§ **What you need to do**
Starting with the line that contains "Analysis - Summary", return every line through the end of the listing below exactly as written. Omit the pictures.

§ **Input**

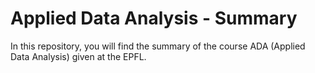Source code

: # Applied Data Analysis - Summary
In this repository, you will find the summary of the course ADA (Applied Data Analysis) given at the EPFL. 
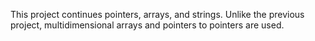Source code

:This project continues pointers, arrays, and strings. Unlike the previous project, multidimensional arrays and pointers to pointers are used.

§ **Response to the task**
: # Applied Data Analysis - Summary
In this repository, you will find the summary of the course ADA (Applied Data Analysis) given at the EPFL. 
Source code

:This project continues pointers, arrays, and strings. Unlike the previous project, multidimensional arrays and pointers to pointers are used.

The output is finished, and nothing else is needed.